Katholik Haseloff wird Sachsen-Anhalts neuer Ministerpräsident

"Herz-Jesu-Marxist" als Landeschef

Er gilt als prinzipientreu, als wertkonservativ - und als fest verwurzelt in seinem christlichen Glauben. Am Dienstag wird der CDU-Politiker und bisherige Wirtschaftsminister Reiner Haseloff als neuer Ministerpräsident von Sachsen-Anhalt vereidigt. Dann steht erstmals ein ostdeutscher Katholik an der Spitze dieses Bundeslandes.

Autor/in:
Birgit Wilke
 (DR)

Zwar hatte Sachsen-Anhalt in Werner Münch bereits Anfang der 1990er Jahre einen katholischen Landeschef, dieser stammte allerdings nicht aus den neuen Bundesländern, sondern kam als "Westimport" aus Niedersachsen.

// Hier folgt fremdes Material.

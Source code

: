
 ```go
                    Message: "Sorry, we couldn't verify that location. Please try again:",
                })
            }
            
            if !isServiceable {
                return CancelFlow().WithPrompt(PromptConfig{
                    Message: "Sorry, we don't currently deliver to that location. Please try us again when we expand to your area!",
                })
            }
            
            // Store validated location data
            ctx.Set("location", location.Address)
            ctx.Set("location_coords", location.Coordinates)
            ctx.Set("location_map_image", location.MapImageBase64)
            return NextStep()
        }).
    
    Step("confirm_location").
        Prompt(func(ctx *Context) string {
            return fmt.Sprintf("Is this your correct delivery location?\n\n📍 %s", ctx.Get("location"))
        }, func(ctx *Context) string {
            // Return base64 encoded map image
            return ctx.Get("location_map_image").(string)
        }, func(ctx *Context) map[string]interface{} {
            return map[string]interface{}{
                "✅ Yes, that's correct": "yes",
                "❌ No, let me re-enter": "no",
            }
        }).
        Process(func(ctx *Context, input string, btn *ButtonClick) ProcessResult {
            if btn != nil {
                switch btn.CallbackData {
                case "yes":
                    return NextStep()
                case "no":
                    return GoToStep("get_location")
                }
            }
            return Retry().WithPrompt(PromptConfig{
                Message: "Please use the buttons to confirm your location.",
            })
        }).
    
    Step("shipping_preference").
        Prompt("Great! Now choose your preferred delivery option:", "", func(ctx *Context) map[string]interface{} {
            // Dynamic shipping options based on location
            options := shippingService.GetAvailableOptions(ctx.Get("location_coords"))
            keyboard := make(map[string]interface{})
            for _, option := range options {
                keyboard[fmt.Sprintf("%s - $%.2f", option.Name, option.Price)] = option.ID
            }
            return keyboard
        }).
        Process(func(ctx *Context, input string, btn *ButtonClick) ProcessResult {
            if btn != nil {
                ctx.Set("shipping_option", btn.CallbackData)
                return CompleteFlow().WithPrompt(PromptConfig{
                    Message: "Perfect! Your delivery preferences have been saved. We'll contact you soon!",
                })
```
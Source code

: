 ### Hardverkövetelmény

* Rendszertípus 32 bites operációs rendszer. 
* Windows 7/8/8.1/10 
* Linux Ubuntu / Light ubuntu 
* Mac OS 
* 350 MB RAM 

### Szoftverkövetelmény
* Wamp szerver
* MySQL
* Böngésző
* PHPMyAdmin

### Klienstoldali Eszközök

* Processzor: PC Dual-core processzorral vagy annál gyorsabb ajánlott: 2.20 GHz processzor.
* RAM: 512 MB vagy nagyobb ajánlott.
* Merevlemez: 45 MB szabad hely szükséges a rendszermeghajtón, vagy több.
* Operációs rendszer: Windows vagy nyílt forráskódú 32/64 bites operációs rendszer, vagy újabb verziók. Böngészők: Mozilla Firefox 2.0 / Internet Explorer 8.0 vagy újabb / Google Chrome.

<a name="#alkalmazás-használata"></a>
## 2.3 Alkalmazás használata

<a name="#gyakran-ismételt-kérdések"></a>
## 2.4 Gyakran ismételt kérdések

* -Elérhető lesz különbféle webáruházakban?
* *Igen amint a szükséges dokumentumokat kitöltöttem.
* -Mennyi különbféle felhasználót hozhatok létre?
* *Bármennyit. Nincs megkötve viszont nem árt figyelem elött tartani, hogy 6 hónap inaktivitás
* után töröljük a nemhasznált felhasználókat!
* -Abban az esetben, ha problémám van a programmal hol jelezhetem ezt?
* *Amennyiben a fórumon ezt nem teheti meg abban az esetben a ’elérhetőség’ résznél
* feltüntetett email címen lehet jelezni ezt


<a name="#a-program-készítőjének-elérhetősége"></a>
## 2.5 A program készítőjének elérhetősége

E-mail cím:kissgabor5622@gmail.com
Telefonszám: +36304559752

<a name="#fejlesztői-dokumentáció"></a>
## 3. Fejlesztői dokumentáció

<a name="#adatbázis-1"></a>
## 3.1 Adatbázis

Haseloff gehört mit seiner Konfession einer kleinen Minderheit an. Nur etwa 3,5 Prozent der Sachsen-Anhaltiner sind katholisch. Parteifreunde nennen ihn scherzhaft einen "Herz-Jesu-Marxist". Der 57-Jährige selbst hält nicht damit hinter dem Berg, dass der Glaube ihm Kraft gibt. Auf seinem Schreibtisch steht ein Kreuz, seine Frau sucht ihm jeden Tag ein Bibelzitat aus. Politische Termine am Sonntagmorgen sind für Haseloff in der Regel tabu.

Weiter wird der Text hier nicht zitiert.